Key Experimental Results

Main Results (StarV2 benchmark, Agent Act accuracy)

Method Bank Trip Trivia
AnyTOD-PROG+SGD (Fine-tuned T5-XXL) 65.0 62.9 86.3
GPT-4 Turbo (function calling) 55.1 ~50 ~80
Genie (GPT-4 Turbo) 82.5 83.4 92.7
Genie (GPT-4o-mini) 82.1 76.3 84.8

User Study (62 participants, 3 real-world tasks)

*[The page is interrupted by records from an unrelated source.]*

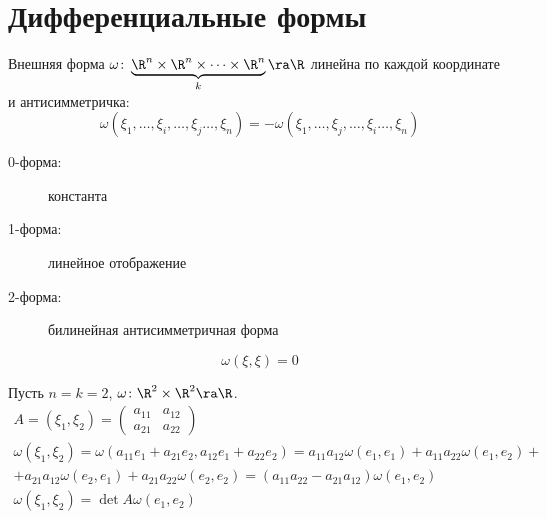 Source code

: \section{Дифференциальные формы}

\begin{Def}
	Внешняя форма $\omega\colon \underbrace{\R^n \times \R^n \times \dots \times \R^n}_{k} \ra \R$
	линейна по каждой координате и антисимметричка:
	\[ \omega(\xi_1, \dots, \xi_i, \dots, \xi_j \dots, \xi_n) = -\omega(\xi_1, \dots, \xi_j, \dots, \xi_i \dots, \xi_n) \]
\end{Def}

\begin{exmp}\begin{description}
	\item[0-форма:] константа
	\item[1-форма:] линейное отображение
	\item[2-форма:] билинейная антисимметричная форма
\end{description}\end{exmp}

\begin{Rem}
	\[ \omega(\xi, \xi) = 0 \]
\end{Rem}

Пусть $n=k=2$, $\omega\colon \R^2 \times \R^2 \ra \R$.
\begin{gather*}
	A = (\xi_1, \xi_2) = \begin{pmatrix} a_{11} & a_{12} \\ a_{21} & a_{22} \end{pmatrix} \\
	\omega(\xi_1, \xi_2)
	= \omega(a_{11} e_1 + a_{21} e_2, a_{12} e_1 + a_{22} e_2)
	= a_{11} a_{12} \omega(e_1, e_1)
	+ a_{11} a_{22} \omega(e_1, e_2) + \\
	+ a_{21} a_{12} \omega(e_2, e_1)
	+ a_{21} a_{22} \omega(e_2, e_2)
	= (a_{11} a_{22} - a_{21} a_{12}) \omega(e_1, e_2) \\
	\omega(\xi_1, \xi_2) = \det A \omega(e_1, e_2)
\end{gather*}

Method Goal Completion Rate
GPT-4 Turbo + function calling 21.8%
Genie (GPT-4 Turbo) 82.8%

Key Findings

  • Genie allows a weaker model (GPT-4o-mini) to approach the performance of a stronger model (GPT-4 Turbo), and even outperform GPT-4 Turbo without Genie.
  • The function calling method degrades severely in multi-turn dialogues—failing to maintain dialogue state, often asking repetitive questions, or forgetting information.
  • Decoupling policy execution from the LLM is crucial—the LLM only needs to excel at parsing and generation, rather than understanding complex business logic.
  • In real-user studies, the completion rate improved nearly fourfold.

Highlights & Insights

  • The architectural concept of "LLM for NLU/NLG only, leaving policy to a deterministic system" is highly practical, suitable for enterprise-grade Agent deployment.
  • Worksheet declarative specification is far more elegant than dialogue trees—developers define "what is needed" rather than "how to converse".
  • The compositionality of tasks and knowledge queries (where a field type is another Worksheet) addresses common hybrid needs in real-world scenarios.
  • Dialogue states are maintained using formal variables, passing only the most recent state to the LLM, which mitigates long-dialogue forgetting problems.

Limitations & Future Work

  • Developers still need to write Worksheet specifications, which poses a barrier for non-technical users.
  • Highly dependent on the quality of the LLM's semantic parsing—parsing errors can cascade and affect the entire system.
  • Not applicable to open-domain, unstructured conversation scenarios (specifically designed for task-oriented dialogues).
  • Currently, the expressiveness of the Worksheet language is limited; complex business logic might require extensions.
  • vs LLM Function Calling: Function calling cannot maintain dialogue state and fails to follow complex policies; Genie resolves this through an algorithmic Runtime.
  • vs RASA/Dialogue Trees: Dialogue trees require enumerating all paths; Genie Worksheet only declares fields and actions.
  • vs AnyTOD: AnyTOD requires large amounts of training data for fine-tuning; Genie is zero-shot and significantly outperforms it.

Rating

  • Novelty: ⭐⭐⭐⭐ The architectural separation of declarative specification and algorithmic runtime is highly innovative.
  • Experimental Thoroughness: ⭐⭐⭐⭐⭐ Comprehensive evaluation involving benchmarks, user studies with 3 real-world applications, comparisons across multiple LLMs, and detailed analyses.
  • Writing Quality: ⭐⭐⭐⭐⭐ Clear architecture diagrams, rich examples, and complete system design.
  • Value: ⭐⭐⭐⭐⭐ Exceptional practical engineering value, with the completion rate improving from \(22\%\) to \(83\%\) representing a substantial advancement.